Errada: agravantes e atenuantes não entram no cálculo da pena mínima e máxima para definir o rito; o parâmetro é a pena em abstrato prevista no tipo penal.
Gabarito: A
No procedimento comum ordinário, a primeira pergunta prática é simples: qual é a pena em abstrato do crime imputado? Isso define se o rito será ordinário, sumário ou sumaríssimo, nos termos do art. 394 do CPP. Por isso, a classificação jurídica do fato não é enfeite de peça inicial: ela pode mexer diretamente na competência e no procedimento aplicável. É exatamente aí que entra a ideia de juízo desclassificatório prévio. Se, olhando a imputação, o juiz percebe que a capitulação dada não corresponde ao tipo penal adequado e que essa correção altera a competência ou o rito, ele pode fazer essa adequação antes de tocar a instrução. A lógica é evitar que o processo caminhe “no trilho errado” só por causa de uma capitulação mal feita.
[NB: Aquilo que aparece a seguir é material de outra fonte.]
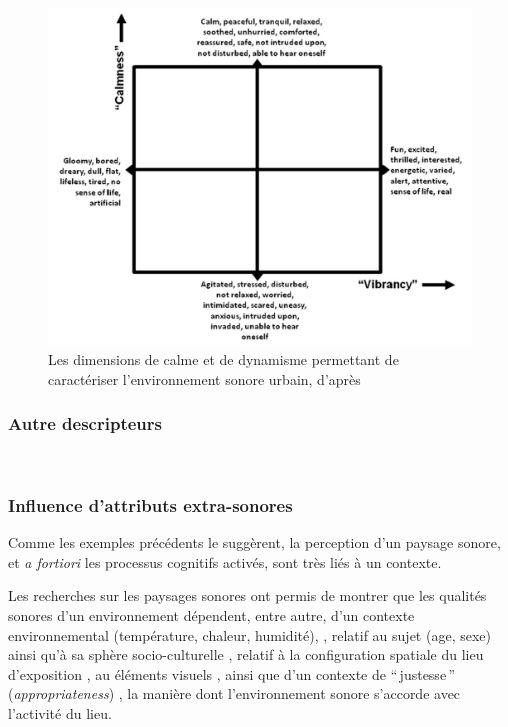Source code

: \begin{figure}[t]
        \myfloatalign
        \includegraphics[width=.8\linewidth]{gfx/calmVibran}
        \caption{Les dimensions de calme et de dynamisme permettant de caractériser l'environnement sonore urbain, d'après \citep{cain2013development}}\label{fig:calmVibran}
\end{figure}

\subsubsection{Autre descripteurs}

 \\

\subsubsection{Influence d'attributs extra-sonores}
\label{sec:ch3_contexteDimension}

Comme les exemples précédents le suggèrent, la perception d'un paysage sonore, et \emph{a fortiori} les processus cognitifs activés, sont très liés à un contexte.

Les recherches sur les paysages sonores ont permis de montrer que les qualités sonores d'un environnement dépendent, entre autre, d'un contexte environnemental (température, chaleur, humidité), \citep{meng2013field,jeon2011non}, relatif au sujet (age, sexe) ainsi qu'à sa sphère socio-culturelle
\citep{hall2013exploratory,yu2010factors,guillen2007importance}, relatif à la configuration spatiale du lieu d'exposition  \citep{hall2013exploratory}, au éléments visuels \citep{de2006quiet,guillen2007importance}, ainsi que d'un contexte de ``\,justesse\,'' (\emph{appropriateness}) \citep{nielbo2013investigating,de2006quiet}, \ie la manière dont l'environnement sonore s'accorde avec l'activité du lieu.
As demais alternativas escorregam em pontos clássicos. A defesa, no procedimento comum, se manifesta por resposta à acusação, e não por “resposta preliminar”. Se o réu não é encontrado, a solução não é mandar o caso para outro juízo, mas aplicar as consequências legais da citação por edital, especialmente a suspensão do processo e do prazo prescricional, quando cabível (art. 366 do CPP). Também há pegadinhas com a pena em abstrato: agravantes e atenuantes não entram no cálculo para definir o rito, porque o parâmetro é a pena cominada ao tipo penal antes da incidência dessas circunstâncias. Em resumo, o procedimento comum ordinário é guiado pela capitulação correta e pela pena abstrata, e não por ajustes posteriores de pena ou por atalhos processuais.